Last updated: Tue 21 Nov 2023, 11:43 AM

He tells Karen Ann Monsy why he can never forget his days of surviving on one meal a day.

Varun Chandran’s polished English betrays nothing about his roots — let alone his former life of poverty, hardship and mistreatment. For someone who was once not very fluent in the language, an inability that cost him close to 50 rejections at job interviews, you could say: he’s come a very long way.

Growing up, the only life he knew was that of a farmer and his highest aspiration was to be a truck driver. Today, the 34-year-old tech millionaire is the founder of global start-up Corporate 360, a B2B marketing data software company, with operations out of Singapore, California, Leicester, Manila and Pathanapuram in Kerala — and he credits it all to a visionary mother and the beautiful game of football. Here’s his story.

Difficult beginnings

I was born and raised in a tiny farming settlement called Padam in Kollam, on the border of Kerala. The community there consisted of about 300 families that thrived on farming as well as hard labour in the nearby forest.

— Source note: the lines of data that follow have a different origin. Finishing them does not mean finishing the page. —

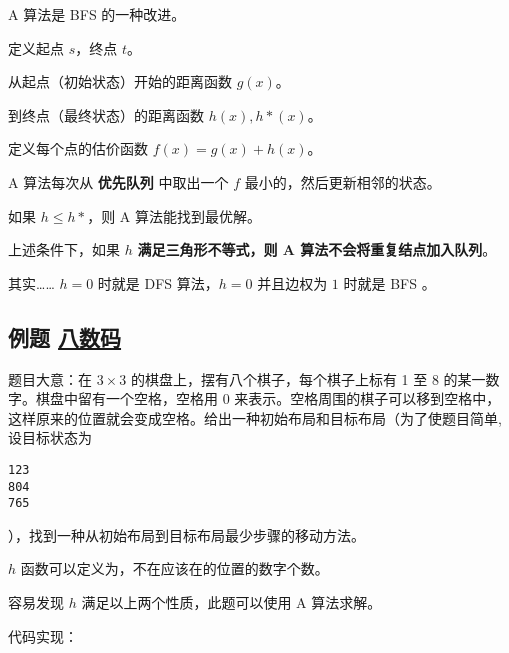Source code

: 
A 算法是  BFS  的一种改进。

定义起点 $s$，终点 $t$。

从起点（初始状态）开始的距离函数 $g(x)$。

到终点（最终状态）的距离函数 $h(x), h*(x)$。

定义每个点的估价函数 $f(x)=g(x)+h(x)$。

A 算法每次从 \textbf{优先队列} 中取出一个 $f$ 最小的，然后更新相邻的状态。

如果 $h\leq h*$，则 A 算法能找到最优解。

上述条件下，如果 $h$ \textbf{满足三角形不等式，则 A 算法不会将重复结点加入队列}。

其实…… $h=0$ 时就是  DFS  算法，$h=0$ 并且边权为 $1$ 时就是  BFS 。

\subsection{例题 \href{https://www.luogu.org/problemnew/show/P1379}{八数码}}

题目大意：在 $3\times 3$ 的棋盘上，摆有八个棋子，每个棋子上标有 1 至 8 的某一数字。棋盘中留有一个空格，空格用 0 来表示。空格周围的棋子可以移到空格中，这样原来的位置就会变成空格。给出一种初始布局和目标布局（为了使题目简单, 设目标状态为

\begin{verbatim}
123
804
765
\end{verbatim}

），找到一种从初始布局到目标布局最少步骤的移动方法。

$h$ 函数可以定义为，不在应该在的位置的数字个数。

容易发现 $h$ 满足以上两个性质，此题可以使用 A 算法求解。

代码实现：

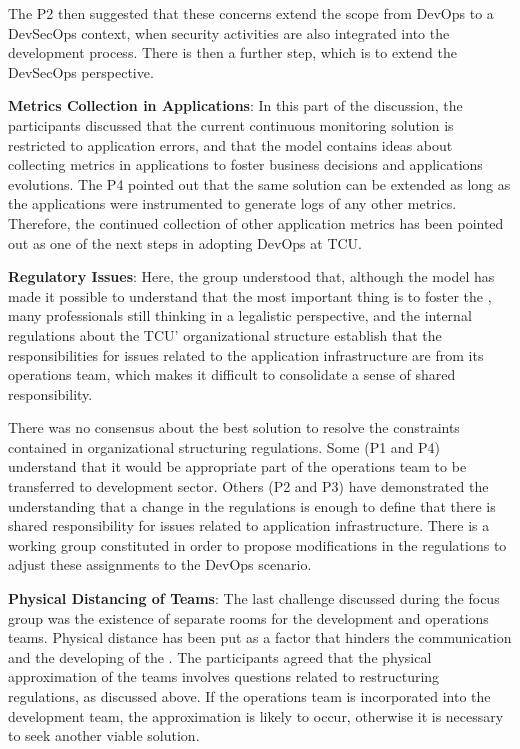 {The P2 then suggested that these concerns extend the scope from DevOps to a
DevSecOps context, when security activities are also integrated into the
development process. There is then a further step, which is to extend the
DevSecOps perspective.

\textbf{Metrics Collection in Applications}:
In this part of the discussion, the participants discussed that the current
continuous monitoring solution is restricted to application errors, and that
the model contains ideas about collecting metrics in applications to foster
business decisions and applications evolutions. The P4 pointed out that the same
solution can be extended as long as the applications were instrumented to
generate logs of any other metrics. Therefore, the continued collection of
other application metrics has been pointed out as one of the next steps in
adopting DevOps at TCU.

\textbf{Regulatory Issues}:
Here, the group understood that, although the model has made it possible to
understand that the most important thing is to foster the \cc, many professionals
still thinking in a legalistic perspective, and the internal regulations about
the TCU' organizational structure establish that the responsibilities for issues
related to the application infrastructure are from its operations team,
which makes it difficult to consolidate a sense of shared responsibility.

There was no consensus about the best solution to resolve the constraints
contained in organizational structuring regulations. Some (P1 and P4) understand
that it would be appropriate part of the operations team to be transferred to
development sector. Others (P2 and P3) have demonstrated the understanding that
a change in the regulations is enough to define that there is shared
responsibility for issues related to application infrastructure. There is a
working group constituted in order to propose modifications in the regulations
to adjust these assignments to the DevOps scenario.

\textbf{Physical Distancing of Teams}:
The last challenge discussed during the focus group was the existence of
separate rooms for the development and operations teams. Physical distance has
been put as a factor that hinders the communication and the developing of
the \cc. The participants agreed that the physical approximation of the teams
involves questions related to restructuring regulations, as discussed above. If
the operations team is incorporated into the development team, the approximation
is likely to occur, otherwise it is necessary to seek another viable solution.
}


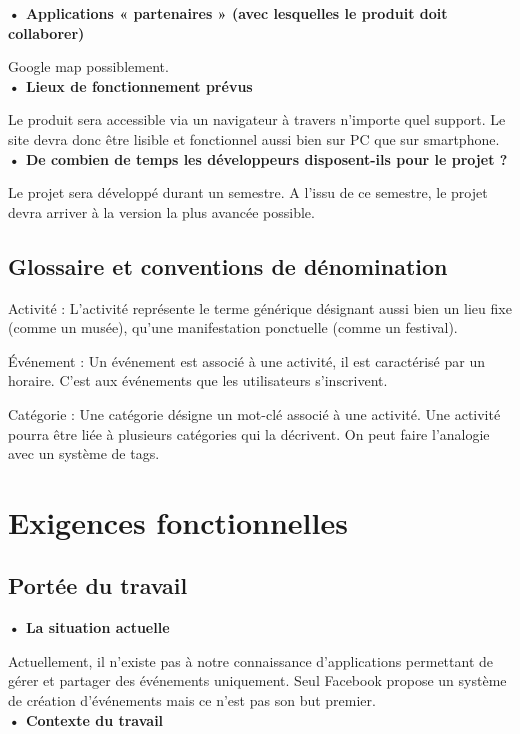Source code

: \documentclass[a4paper,12pt]{article}
\begin{document}
\textbf{• Applications « partenaires » (avec lesquelles le produit doit collaborer)}

Google map possiblement. \\

\textbf{• Lieux de fonctionnement prévus}

Le produit sera accessible via un navigateur à travers n’importe quel support. Le site devra donc être lisible et fonctionnel aussi bien sur PC que sur smartphone. \\

\textbf{• De combien de temps les développeurs disposent-ils pour le projet ?}

Le projet sera développé durant un semestre. A l’issu de ce semestre, le projet devra arriver à la version la plus avancée possible.

\subsection{Glossaire et conventions de dénomination}

Activité : L’activité représente le terme générique désignant aussi bien un lieu fixe (comme un musée), qu’une manifestation ponctuelle (comme un festival).

Événement : Un événement est associé à une activité, il est caractérisé par un horaire. C’est aux événements que les utilisateurs s’inscrivent.

Catégorie : Une catégorie désigne un mot-clé associé à une activité. Une activité pourra être liée à plusieurs catégories qui la décrivent. On peut faire l’analogie avec un système de tags.

\section{Exigences fonctionnelles}

\subsection{Portée du travail}

\textbf{• La situation actuelle}

Actuellement, il n’existe pas à notre connaissance d’applications permettant de gérer et partager des événements uniquement. Seul Facebook propose un système de création d’événements mais ce n’est pas son but premier. \\

\textbf{• Contexte du travail}
\end{document}
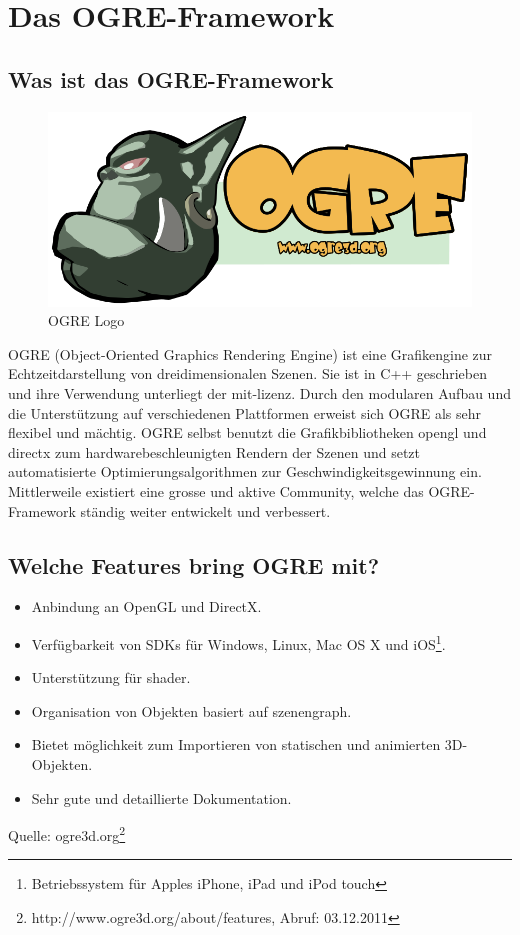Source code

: \section{Das OGRE-Framework}

\subsection{Was ist das OGRE-Framework}

\begin{figure}
	\includegraphics[width=1\linewidth]{src/OgreLogo.png}
	\caption{OGRE Logo} %
	\label{OGRE Logo} %
\end{figure}

OGRE (Object-Oriented Graphics Rendering Engine) ist eine Grafikengine zur Echtzeitdarstellung von dreidimensionalen Szenen. Sie ist in C++ geschrieben und ihre Verwendung unterliegt der \gls{mit-lizenz}. Durch den modularen Aufbau und die Unterstützung auf verschiedenen Plattformen erweist sich OGRE als sehr flexibel und mächtig. OGRE selbst benutzt die Grafikbibliotheken \gls{opengl} und \gls{directx} zum hardwarebeschleunigten Rendern der Szenen und setzt automatisierte Optimierungsalgorithmen zur Geschwindigkeitsgewinnung ein. Mittlerweile existiert eine grosse und aktive Community, welche das OGRE-Framework ständig weiter entwickelt und verbessert.

\subsection{Welche Features bring OGRE mit?}

\begin{itemize}
	\item Anbindung an OpenGL und DirectX.
	\item Verfügbarkeit von SDKs für Windows, Linux, Mac OS X und iOS\footnote{Betriebssystem für Apples iPhone, iPad und iPod touch}.
	\item Unterstützung für \gls{shader}.
	\item Organisation von Objekten basiert auf \gls{szenengraph}.
	\item Bietet möglichkeit zum Importieren von statischen und animierten 3D-Objekten.
	\item Sehr gute und detaillierte Dokumentation.
\end{itemize}
Quelle: ogre3d.org\footnote{http://www.ogre3d.org/about/features, Abruf: 03.12.2011}

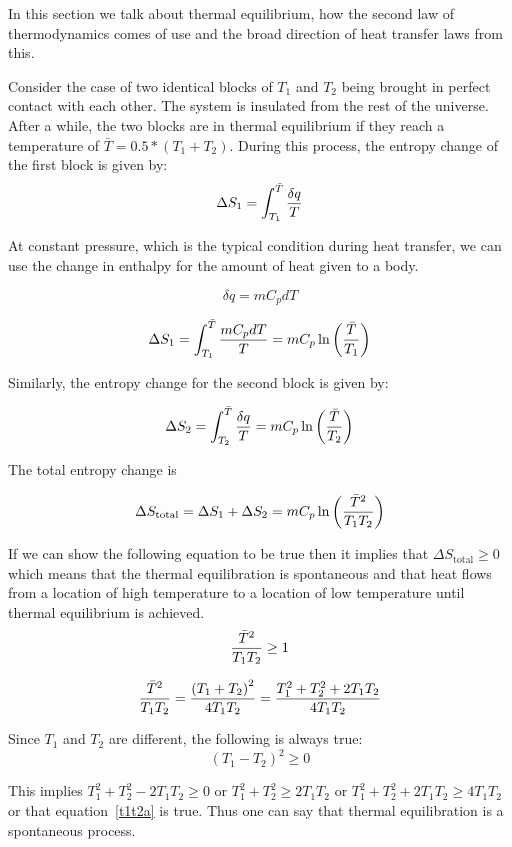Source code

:In this section we talk about thermal equilibrium, how the second law of thermodynamics comes of use and the broad direction of heat transfer laws from this.


Consider the case of two identical blocks of $T_1$ and $T_2$ being brought in perfect contact with each other. The system is insulated from the rest of the universe. After a while, the two blocks are in thermal equilibrium if they reach a temperature of $\bar{T} = 0.5*(T_1+T_2)$. During this process, the entropy change of the first block is given by:
$$ \Delta S_1 = \int_{T_1}^{\bar{T}}{\delta q \over T}$$

At constant pressure, which is the typical condition during heat transfer, we can use the change in enthalpy for the amount of heat given to a body.

$$ \delta q = m C_p dT$$

$$ \Delta S_1 = \int_{T_1}^{\bar{T}}{m C_p dT \over T} = m C_p \ln\left({ \bar{T} \over T_1} \right)$$

Similarly, the entropy change for the second block is given by:

$$ \Delta S_2 = \int_{T_2}^{\bar{T}}{\delta q \over T} = m C_p \ln\left({ \bar{T} \over T_2} \right) $$

The total entropy change is 

$$ \Delta S_\text{total} = \Delta S_1 + \Delta S_2 = m C_p \ln \left( { \bar{T}^2 \over T_1 T_2} \right) $$

If we can show the following equation to be true then it implies that $\Delta S_\text{total} \ge 0 $ which means that the thermal equilibration is spontaneous and that heat flows from a location of high temperature to a location of low temperature until thermal equilibrium is achieved.
\begin{equation}
\label{t1t2a}
{ \bar{T}^2 \over T_1 T_2} \ge 1
\end{equation}

$$ { \bar{T}^2 \over T_1 T_2} = { \left( T_1 + T_2 \right)^2 \over 4 T_1 T_2} = { T_1^2 + T_2^2 + 2 T_1 T_2 \over 4 T_1 T_2}$$

Since $T_1$ and $T_2$ are different, the following is always true: 
$$ \left(T_1 - T_2 \right)^2 \ge 0$$ 

This implies $ T_1^2 + T_2^2 - 2 T_1 T_2  \ge 0$ or $ T_1^2 + T_2^2 \ge 2 T_1 T_2 $ or $ T_1^2 + T_2^2 + 2 T_1 T_2 \ge 4 T_1 T_2 $ or that equation~\ref{t1t2a} is true. Thus one can say that thermal equilibration is a spontaneous process.

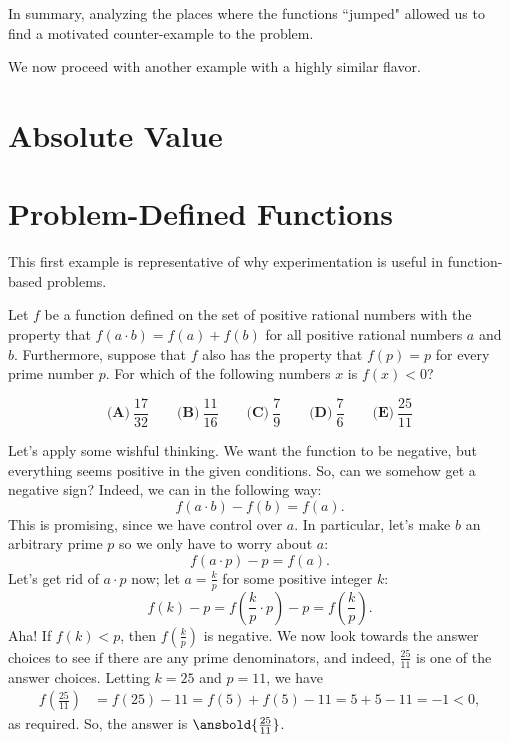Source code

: \documentclass[mast]{lucky}
\begin{document}
\bigskip

In summary, analyzing the places where the functions ``jumped" allowed us to find a motivated counter-example to the problem.  

We now proceed with another example with a highly similar flavor.

\section{Absolute Value}

\section{Problem-Defined Functions}

This first example is representative of why experimentation is useful in function-based problems. 

\begin{exam}[2021 AMC 10A/18]
Let $f$ be a function defined on the set of positive rational numbers with the property that $f(a\cdot b)=f(a)+f(b)$ for all positive rational numbers $a$ and $b$. Furthermore, suppose that $f$ also has the property that $f(p)=p$ for every prime number $p$. For which of the following numbers $x$ is $f(x)<0$?

$$\textbf{(A)} ~\frac{17}{32}\qquad\textbf{(B)} ~\frac{11}{16}\qquad\textbf{(C)} ~\frac{7}{9}\qquad\textbf{(D)} ~\frac{7}{6} \qquad\textbf{(E)} ~\frac{25}{11}$$
\end{exam}

\begin{sol}
Let's apply some wishful thinking. We want the function to be negative, but everything seems positive in the given conditions. So, can we somehow get a negative sign? Indeed, we can in the following way:
 \[ f(a \cdot b) - f(b) = f(a). \]
This is promising, since we have control over $a$. In particular, let's make $b$ an arbitrary prime $p$ so we only have to worry about $a$:
 \[ f(a \cdot p) - p = f(a). \]
Let's get rid of $a \cdot p$ now; let $a = \frac{k}{p}$ for some positive integer $k$:
 \[ f(k) - p = f\left( \frac{k}{p}\cdot p\right) - p = f\left(\frac{k}{p}\right). \]
Aha! If $f(k) < p$, then $f\left(\frac{k}{p}\right)$ is negative. We now look towards the answer choices to see if there are any prime denominators, and indeed, $\frac{25}{11}$ is one of the answer choices. Letting $k = 25$ and $p = 11$, we have
\begin{align*}
f\left(\frac{25}{11}\right) &= f(25) - 11 = f(5) + f(5) - 11 = 5 + 5 - 11 = -1 < 0,
\end{align*}
as required. So, the answer is $\ansbold{\frac{25}{11}}$.
\end{sol}
\end{document}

My parents didn’t have any glorified past to speak about. I grew up helping my father with his work as a log cutter, but the work was very seasonal. My mother ran a small grocery shop. She was a strong woman, who dreamt of sending her children to school. That dream changed everything. We had a lot of issues because of the lack of finances but my parents worked hard to put food on the table and took loans in order to educate us.

There were no telephones in our village and my older brother and I had to walk 3 km to the bus stop everyday, from where a bus would take us to school 10 km away. Going to school was a privilege. If there was a storm and the roads were blocked, we’d have to walk all the way.

School, in general, was tough for me because we couldn’t afford the fees. We had arrears for six months, and I’d often be made to stand outside the classroom for several days. Back then, people really looked at you in terms of your status. And I felt that segregation right from primary to high school.

Academically, however, I wasn’t too bad. I was always in the top five to 10 ranks in class — but I was more oriented towards sports. Thanks to the manual work I did on the farm, I was in excellent physical form. And it was a trait that would soon turn life around for me.

“Black boy”

After I finished grade five, my mother put us up at a public boarding school in a nearby town called Pathanapuram. It wasn’t a posh school at all, but most of the students at the hostel were NRIs. Coming from a poor background made me incompatible with their status.

The teachers were no better. They used to call me “black boy”. In class, seating was allotted in the order of your rank, with the smartest boys up front. But although I was always sixth or seventh in rank, I was constantly made to sit on the last bench. I had a teacher who would ask the student in front of me to stand in class, just because he didn’t want to “see my face”. It was so disgusting and, despite the decades that have passed, the memories still make me so angry.

I’ve since invested half a million dollars in Pathanapuram, but I haven’t gone back to the school. I’m often asked to deliver speeches at different colleges today — and it’s something I always talk about. Being called derogatory names in front of 40 other students… the kind of impact that has on a young mind can be pretty hard. I had to learn to look beyond that. And football was my release.

The beautiful game

Sport was the only activity I enjoyed at school. I was captain of the school football team and we went on to win different championships under my captaincy. My hero was [former pro Indian footballer] IM Vijayan, who also came from the streets of Kerala and started out selling peanuts and sodas in stadiums. His was a story that really stuck in my mind and inspired me more than all the stories I’d ever heard of Gandhi and Nehru. It’s why I always ask people to look for inspiration “next door”. You could find something happening right around you.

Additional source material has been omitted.